# Capstone Project: Books recommender system

## Problem Statement

There is always a need for book recommendation when one would like to start picking a new book to read. With the vast availability of book choices we have currently, readers always faced with the difficulty of choosing a book to read and on average take a huge amount of time, effort and energy to select and choose a book to read. This include social media, online browsing and book referrals, which is time-consuming [[1]](https://www.nlb.gov.sg/Portals/0/Docs/AboutUs/2018%20NATIONAL%20READING%20HABITS%20STUDY%20ON%20ADULTS%20-%20REPORT.pdf). With the current lacking of a book recommendation system in libraries, as a data scientist in the national library, we aim to help reader to save time to decide for which books to read, by developing book recommendations system which matches their  preferences. The team will explore the use of popularity-based system, content-based system and collaborative filtering-based system for predicting the books that the readers would rate. The model's success will be evaluated based on the root mean square error that will evaluate the differences between the actual rating and the predicted ratings a reader will rate for a book. The closer the predicted rating to the actual rating, the better the book can be selected for recommendation,which will enhance the reader experience.

### Overall Contents:
- [Background](#1.-Background) **(In this notebook)**
- [Data Collection](#2.-Data-Collection) **(In this notebook)**
- Data Cleaning Booklist
- Data Cleaning Book Interactions
- Exploratory Data Analysis
- Modeling 1 Popularity-based system
- Modeling 2 Content-based system
- Modeling 3 Collaborative-based system
- Evaluation
- Conclusion and Recommendation

## 1. Background

### 1.1 Datasets

As goodreads has one of the world's largest site for readers and book recommendations, we will be using the goodreads datasets obtained from [University of California San Diego Book Graph](https://sites.google.com/eng.ucsd.edu/ucsdbookgraph/home?authuser=0) to aid in the development of book recommendation system [1]. 
The assumption is goodread readers are random and come from all around the world, in which the data is symbolic of readers in national libraries.
The dataset contains meta-data of books and user-book interactions.

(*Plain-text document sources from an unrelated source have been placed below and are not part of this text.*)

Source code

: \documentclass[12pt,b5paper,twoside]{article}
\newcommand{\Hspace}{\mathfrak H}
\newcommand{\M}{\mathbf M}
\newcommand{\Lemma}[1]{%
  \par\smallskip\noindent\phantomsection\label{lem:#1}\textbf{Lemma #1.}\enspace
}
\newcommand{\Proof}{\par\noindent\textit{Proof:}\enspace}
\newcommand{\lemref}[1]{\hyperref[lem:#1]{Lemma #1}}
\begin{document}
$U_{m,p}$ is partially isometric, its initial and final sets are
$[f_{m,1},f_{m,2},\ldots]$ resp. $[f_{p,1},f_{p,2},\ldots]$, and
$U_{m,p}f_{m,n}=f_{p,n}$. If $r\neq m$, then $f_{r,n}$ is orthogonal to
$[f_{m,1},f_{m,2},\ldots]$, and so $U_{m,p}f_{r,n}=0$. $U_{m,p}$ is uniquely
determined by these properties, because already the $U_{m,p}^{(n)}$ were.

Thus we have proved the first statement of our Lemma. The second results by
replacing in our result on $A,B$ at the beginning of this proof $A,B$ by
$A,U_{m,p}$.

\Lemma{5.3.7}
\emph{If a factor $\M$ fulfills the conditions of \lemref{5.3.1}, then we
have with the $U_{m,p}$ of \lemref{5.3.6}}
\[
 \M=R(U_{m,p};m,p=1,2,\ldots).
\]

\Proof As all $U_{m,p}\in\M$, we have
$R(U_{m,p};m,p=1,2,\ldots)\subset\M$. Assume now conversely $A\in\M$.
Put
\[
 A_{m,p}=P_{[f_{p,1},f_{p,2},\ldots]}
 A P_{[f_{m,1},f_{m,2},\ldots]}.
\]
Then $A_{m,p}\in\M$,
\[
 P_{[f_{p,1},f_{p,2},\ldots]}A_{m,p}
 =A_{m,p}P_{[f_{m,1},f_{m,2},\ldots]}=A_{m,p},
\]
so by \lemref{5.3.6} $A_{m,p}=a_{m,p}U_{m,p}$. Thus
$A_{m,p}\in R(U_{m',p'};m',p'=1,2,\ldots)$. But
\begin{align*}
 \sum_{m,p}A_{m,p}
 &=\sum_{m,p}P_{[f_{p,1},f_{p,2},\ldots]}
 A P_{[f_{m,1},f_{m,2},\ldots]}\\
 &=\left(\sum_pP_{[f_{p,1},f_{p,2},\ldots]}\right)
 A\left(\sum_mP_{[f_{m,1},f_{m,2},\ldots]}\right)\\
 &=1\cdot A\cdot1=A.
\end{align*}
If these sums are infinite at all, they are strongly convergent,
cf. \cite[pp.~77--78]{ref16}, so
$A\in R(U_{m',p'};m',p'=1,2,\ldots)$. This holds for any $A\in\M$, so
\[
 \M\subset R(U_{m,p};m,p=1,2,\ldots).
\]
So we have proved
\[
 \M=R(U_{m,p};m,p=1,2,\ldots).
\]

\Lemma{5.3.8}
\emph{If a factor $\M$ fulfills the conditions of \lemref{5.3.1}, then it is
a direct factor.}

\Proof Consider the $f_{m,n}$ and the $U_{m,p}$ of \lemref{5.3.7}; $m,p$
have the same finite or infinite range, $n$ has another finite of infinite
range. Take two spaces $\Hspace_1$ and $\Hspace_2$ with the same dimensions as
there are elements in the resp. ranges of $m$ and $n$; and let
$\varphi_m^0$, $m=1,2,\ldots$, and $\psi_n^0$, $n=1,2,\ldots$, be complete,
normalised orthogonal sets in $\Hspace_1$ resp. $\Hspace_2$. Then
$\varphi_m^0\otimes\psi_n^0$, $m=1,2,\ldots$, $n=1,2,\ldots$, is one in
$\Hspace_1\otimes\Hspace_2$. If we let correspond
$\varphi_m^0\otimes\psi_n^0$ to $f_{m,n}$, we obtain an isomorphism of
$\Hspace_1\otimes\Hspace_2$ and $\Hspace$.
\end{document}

The datasets obtained are as followed:-

Meta-data of books:-
* goodreads_books 
* goodreads_book_authors
* goodreads_book_series
* goodreads_book_genres_initial

User-book interactions:-
* goodreads_interactions
* book_id_map

For more details, please refer to the data_dictionary.ipynb.

## 2. Data Collection

### 2.1 Libraries Import

In [1]:
#pip install pandas pyarrow

In [2]:
import json
import gzip
import os
import sys
import re
import numpy as np
import pandas as pd
from IPython.display import clear_output

### 2.2 Data Collection

**Overview**

Goodreads_books.json.gz file is stored in a gzip file format and has a size of 2GB. The file could not be load directly and therefore the file is extracted in batches and saved in subfiles.

### 2.2.1 Define function for data collection from json.gz (large files)

In [3]:
# book_total_line = sum(1 for line in gzip.open('./datasets/goodreads_books.json.gz'))
# print(f"Total line in goodreads book json is : {book_total_line}")

In [4]:
# ((book_total_line/5)%5)

In [5]:
def data_collection_json(filepath, min_count, max_count):
    count = 0
    datalist = []
    
    with gzip.open(filepath) as file:
        for line in file:
            data = json.loads(line)
            count +=1
            
            if (count>min_count) & (count<=(max_count)):
                datalist.append(data)
                clear_output(wait=True)
                print(f'progress: {count}/{max_count}')

            elif count>(max_count):
                break
        
    return datalist

### 2.2.2 Collection from goodreads_books.json.gz

In [6]:
#booklist_first = data_collection_json('./datasets/goodreads_books.json.gz', 0, (book_total_line/5))
#booklist_second = data_collection_json('./datasets/goodreads_books.json.gz', (book_total_line/5), ((book_total_line/5)*2))
#booklist_third = data_collection_json('./datasets/goodreads_books.json.gz', ((book_total_line/5)*2), ((book_total_line/5)*3))
#booklist_fourth = data_collection_json('./datasets/goodreads_books.json.gz', ((book_total_line/5)*3), ((book_total_line/5)*4))
#booklist_fifth = data_collection_json('./datasets/goodreads_books.json.gz', ((book_total_line/5)*4), (((book_total_line/5)*5)+100))

In [7]:
#booklist_first = pd.DataFrame(booklist_first)
#booklist_second = pd.DataFrame(booklist_second)
#booklist_third = pd.DataFrame(booklist_third)
#booklist_fourth = pd.DataFrame(booklist_fourth)
#booklist_fifth = pd.DataFrame(booklist_fifth)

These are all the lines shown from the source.